* **MATERIAL SUPPLIED**:
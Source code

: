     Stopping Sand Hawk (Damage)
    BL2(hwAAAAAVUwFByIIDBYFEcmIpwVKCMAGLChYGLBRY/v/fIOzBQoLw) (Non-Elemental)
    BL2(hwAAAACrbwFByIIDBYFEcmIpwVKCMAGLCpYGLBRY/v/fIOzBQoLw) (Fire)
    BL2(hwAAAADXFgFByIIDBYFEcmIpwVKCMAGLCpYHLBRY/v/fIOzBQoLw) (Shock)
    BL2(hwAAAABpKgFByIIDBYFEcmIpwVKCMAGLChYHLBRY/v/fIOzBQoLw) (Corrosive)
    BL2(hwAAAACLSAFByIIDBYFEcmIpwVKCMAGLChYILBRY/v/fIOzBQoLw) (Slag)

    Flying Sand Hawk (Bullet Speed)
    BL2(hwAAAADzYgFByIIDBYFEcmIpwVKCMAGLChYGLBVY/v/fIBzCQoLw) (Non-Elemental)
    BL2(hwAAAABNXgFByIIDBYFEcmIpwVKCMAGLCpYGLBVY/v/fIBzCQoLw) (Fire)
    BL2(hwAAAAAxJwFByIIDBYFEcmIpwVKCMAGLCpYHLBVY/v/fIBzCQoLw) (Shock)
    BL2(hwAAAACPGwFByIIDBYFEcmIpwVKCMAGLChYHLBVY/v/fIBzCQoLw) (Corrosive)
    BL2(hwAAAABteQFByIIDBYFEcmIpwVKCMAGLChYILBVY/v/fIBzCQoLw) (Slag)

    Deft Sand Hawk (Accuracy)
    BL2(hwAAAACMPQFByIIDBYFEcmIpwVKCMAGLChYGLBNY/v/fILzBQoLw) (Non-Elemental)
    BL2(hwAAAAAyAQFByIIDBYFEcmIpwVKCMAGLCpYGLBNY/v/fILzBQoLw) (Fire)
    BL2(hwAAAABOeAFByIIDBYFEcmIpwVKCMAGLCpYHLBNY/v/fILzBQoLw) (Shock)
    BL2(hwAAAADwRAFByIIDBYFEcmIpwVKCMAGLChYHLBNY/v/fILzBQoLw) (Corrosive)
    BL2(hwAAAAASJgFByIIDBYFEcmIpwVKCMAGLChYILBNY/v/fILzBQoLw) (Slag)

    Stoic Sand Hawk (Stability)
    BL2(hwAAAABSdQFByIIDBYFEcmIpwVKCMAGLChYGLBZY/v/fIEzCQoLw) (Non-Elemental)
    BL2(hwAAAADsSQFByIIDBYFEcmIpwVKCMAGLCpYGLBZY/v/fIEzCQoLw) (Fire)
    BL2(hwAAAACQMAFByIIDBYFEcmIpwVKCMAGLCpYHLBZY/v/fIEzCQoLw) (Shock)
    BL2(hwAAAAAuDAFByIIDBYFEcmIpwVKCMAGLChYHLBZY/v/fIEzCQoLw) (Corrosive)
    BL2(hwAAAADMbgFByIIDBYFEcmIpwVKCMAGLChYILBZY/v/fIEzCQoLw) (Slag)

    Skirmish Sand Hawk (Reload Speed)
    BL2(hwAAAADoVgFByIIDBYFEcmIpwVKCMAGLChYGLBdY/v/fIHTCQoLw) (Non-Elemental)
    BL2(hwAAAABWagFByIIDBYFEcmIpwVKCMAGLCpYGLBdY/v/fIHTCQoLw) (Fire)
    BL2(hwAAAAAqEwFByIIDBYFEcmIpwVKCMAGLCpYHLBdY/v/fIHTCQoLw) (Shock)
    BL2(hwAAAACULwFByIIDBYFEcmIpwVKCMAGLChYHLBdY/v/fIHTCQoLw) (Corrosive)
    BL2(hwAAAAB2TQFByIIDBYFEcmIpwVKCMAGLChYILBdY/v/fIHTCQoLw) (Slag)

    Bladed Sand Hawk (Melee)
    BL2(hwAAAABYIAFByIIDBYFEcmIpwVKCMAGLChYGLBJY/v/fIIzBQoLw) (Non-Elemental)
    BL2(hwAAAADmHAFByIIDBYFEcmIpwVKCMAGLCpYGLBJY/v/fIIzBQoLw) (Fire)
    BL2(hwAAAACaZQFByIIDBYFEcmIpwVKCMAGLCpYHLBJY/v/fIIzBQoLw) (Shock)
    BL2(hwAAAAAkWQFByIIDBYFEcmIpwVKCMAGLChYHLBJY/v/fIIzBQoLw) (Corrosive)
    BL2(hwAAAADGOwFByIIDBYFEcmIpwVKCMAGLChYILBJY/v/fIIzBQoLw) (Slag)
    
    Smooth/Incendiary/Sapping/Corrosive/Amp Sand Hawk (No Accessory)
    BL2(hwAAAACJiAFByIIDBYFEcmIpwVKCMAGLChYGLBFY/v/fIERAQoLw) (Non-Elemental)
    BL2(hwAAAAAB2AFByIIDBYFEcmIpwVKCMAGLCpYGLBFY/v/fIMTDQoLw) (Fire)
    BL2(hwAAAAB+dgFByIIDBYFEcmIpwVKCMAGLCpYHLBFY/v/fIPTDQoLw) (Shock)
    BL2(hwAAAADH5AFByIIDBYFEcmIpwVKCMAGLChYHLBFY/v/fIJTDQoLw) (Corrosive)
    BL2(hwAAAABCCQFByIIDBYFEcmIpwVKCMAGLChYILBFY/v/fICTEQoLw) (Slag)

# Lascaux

* **ACTIVITY**:
Repeat only the tail of the entries, exactly: the line containing "BL2(hwAAAAAB2AFByIIDBYFEcmIpwVKCMAGLCpYGLBFY/v/fIMTDQoLw) (Fire)" and every line after it, to the end.

* **SOLVED PROBLEM**:
    BL2(hwAAAAAB2AFByIIDBYFEcmIpwVKCMAGLCpYGLBFY/v/fIMTDQoLw) (Fire)
    BL2(hwAAAAB+dgFByIIDBYFEcmIpwVKCMAGLCpYHLBFY/v/fIPTDQoLw) (Shock)
    BL2(hwAAAADH5AFByIIDBYFEcmIpwVKCMAGLChYHLBFY/v/fIJTDQoLw) (Corrosive)
    BL2(hwAAAABCCQFByIIDBYFEcmIpwVKCMAGLChYILBFY/v/fICTEQoLw) (Slag)

# Lascaux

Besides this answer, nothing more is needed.